At a St. Thomas-St. John Chamber of Commerce meeting this year, WAPA energy consultant John Klein made clear the environmental and financial impact of changing to compact flourescent bulbs.
If everyone in the Virgin Islands threw out their incandescent light bulbs and switched to compact fluorescent lights (CFL), it would equal taking more than 16,000 vehicles off the road in terms of annual emissions savings, Klein said. He also said a single 13-watt CFL saves $30 a year in energy costs. (See "How Many Senators Does it Take to Change a Lightbulb?" ).
For these reasons and more, WAPA is working to distribute 60,000 Energy Star-rated CFLs to its customers this year. The bulbs were purchased with $93,000 from a Demand Side Management Fund, an escrow account intended to help customers improve energy efficiency in their homes and businesses through initiatives such as the CFL Caravan.
Nellon Bowry, WAPA interim director, threw out further facts about CFLs in the release. He said they use up to 75 percent less energy than the standard incandescent light bulbs. When all the 60,000 CFLs are in use by WAPA customers, they can save over $7 million during the life of the bulbs, which generally last about four years.
At present electric rates, just one CFL can save each customer approximately $120 during its 8,000 hour life versus a comparable 60-watt incandescent bulb.
"The incandescent bulb has been in use for 128 years and has proven to no longer be the most energy efficient source of lighting," Bowry said. "WAPA believes that changing out to the newer technology of CFLs should be the goal in every residence and business in the Virgin Islands."

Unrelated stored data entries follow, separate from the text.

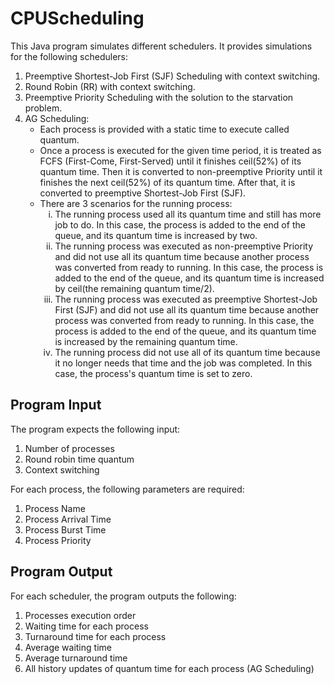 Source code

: # CPUScheduling
<html>
<body>
  <p>
    This Java program simulates different schedulers. It provides simulations for the following schedulers:
  </p>
  <ol>
    <li>
      Preemptive Shortest-Job First (SJF) Scheduling with context switching.
    </li>
    <li>
      Round Robin (RR) with context switching.
    </li>
    <li>
      Preemptive Priority Scheduling with the solution to the starvation problem.
    </li>
    <li>
      AG Scheduling:
      <ul>
        <li>
          Each process is provided with a static time to execute called quantum.
        </li>
        <li>
          Once a process is executed for the given time period, it is treated as FCFS (First-Come, First-Served) until it finishes ceil(52%) of its quantum time. Then it is converted to non-preemptive Priority until it finishes the next ceil(52%) of its quantum time. After that, it is converted to preemptive Shortest-Job First (SJF).
        </li>
        <li>
          There are 3 scenarios for the running process:
          <ol type="i">
            <li>
              The running process used all its quantum time and still has more job to do. In this case, the process is added to the end of the queue, and its quantum time is increased by two.
            </li>
            <li>
              The running process was executed as non-preemptive Priority and did not use all its quantum time because another process was converted from ready to running. In this case, the process is added to the end of the queue, and its quantum time is increased by ceil(the remaining quantum time/2).
            </li>
            <li>
              The running process was executed as preemptive Shortest-Job First (SJF) and did not use all its quantum time because another process was converted from ready to running. In this case, the process is added to the end of the queue, and its quantum time is increased by the remaining quantum time.
            </li>
            <li>
              The running process did not use all of its quantum time because it no longer needs that time and the job was completed. In this case, the process's quantum time is set to zero.
            </li>
          </ol>
        </li>
      </ul>
    </li>
  </ol>

  <h2>Program Input</h2>
  <p>The program expects the following input:</p>
  <ol>
    <li>Number of processes</li>
    <li>Round robin time quantum</li>
    <li>Context switching</li>
  </ol>
  <p>For each process, the following parameters are required:</p>
  <ol>
    <li>Process Name</li>
    <li>Process Arrival Time</li>
    <li>Process Burst Time</li>
    <li>Process Priority</li>
  </ol>

  <h2>Program Output</h2>
  <p>For each scheduler, the program outputs the following:</p>
  <ol>
    <li>Processes execution order</li>
    <li>Waiting time for each process</li>
    <li>Turnaround time for each process</li>
    <li>Average waiting time</li>
    <li>Average turnaround time</li>
    <li>All history updates of quantum time for each process (AG Scheduling)</li>
  </ol>

</body>
</html>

According to statistics from the U.S. Department of Energy, savings can be quite significant, since 30 percent of the energy used in homes and businesses goes for lighting. Congress has appropriated over $71 million to the Department of Energy in the last five years to support lighting research in laboratories across the nation.

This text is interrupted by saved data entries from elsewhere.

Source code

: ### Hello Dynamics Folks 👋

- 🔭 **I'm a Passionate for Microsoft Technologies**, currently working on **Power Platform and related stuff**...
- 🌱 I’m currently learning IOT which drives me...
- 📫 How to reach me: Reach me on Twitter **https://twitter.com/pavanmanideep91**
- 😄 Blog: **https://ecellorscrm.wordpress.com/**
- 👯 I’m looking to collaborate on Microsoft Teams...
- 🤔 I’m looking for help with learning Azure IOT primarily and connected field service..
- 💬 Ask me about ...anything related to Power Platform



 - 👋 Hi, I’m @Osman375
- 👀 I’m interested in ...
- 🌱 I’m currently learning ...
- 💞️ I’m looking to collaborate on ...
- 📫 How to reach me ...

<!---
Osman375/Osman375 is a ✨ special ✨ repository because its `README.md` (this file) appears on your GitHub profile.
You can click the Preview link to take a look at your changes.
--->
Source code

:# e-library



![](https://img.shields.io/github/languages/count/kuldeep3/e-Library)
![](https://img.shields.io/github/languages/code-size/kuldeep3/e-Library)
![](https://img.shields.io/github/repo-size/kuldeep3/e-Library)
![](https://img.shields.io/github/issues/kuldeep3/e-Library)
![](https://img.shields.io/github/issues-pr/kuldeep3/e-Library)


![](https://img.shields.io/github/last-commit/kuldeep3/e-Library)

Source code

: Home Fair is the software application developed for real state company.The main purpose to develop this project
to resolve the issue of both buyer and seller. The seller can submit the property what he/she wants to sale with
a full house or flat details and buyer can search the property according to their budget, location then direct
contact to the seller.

Given WAPA's power struggles, it is a big help to the utility as well by reducing the load on the authorities aging, ailing systems.
The CFL Caravans will pull into the following locations this weekend:
St. Croix –Saturday and Sunday
9 — 11 a.m.— D Hamilton Jackson and John F Kennedy Community Centers in Christiansted; Midre Cummings Playground and W.I.M.Hodge Pavillion Community Center in Frederiksted.
12:30 2:30 p.m. Harborview Apartments near Building 1 and Sion Farm near Island Dairies in Christiansted; Ludvig Harrigan Court Community Center and Renholdt Jackson Ballpark in Frederiksted.
St. Thomas, 9 -11 a.m. Saturday–Paul M. Pearson Gardens, and Sunday at Oswald Harris Court Community Center; Saturday and Sunday-Estate Tutu and Kirwan Terrace Community Centers, and the Turnkey Basketball Court.
12:30 — 2:30 p.m. Saturday–Thomasville Community Center, Sunday–Bovoni Community Center, Saturday and Sunday–Bordeaux Fire Station, and the Frenchtown and Savan Romeo Malone Community Centers.
St. John, Saturday
9 11 a.m. Bellevue Community Center,
12:30 2:30p.m. George Simmonds Terrace Community Center
Sunday 10:30 a.m. 12:30p.m. Coral Bay Ballpark.
WAPA urges its customers to join the CFL Caravan this weekend.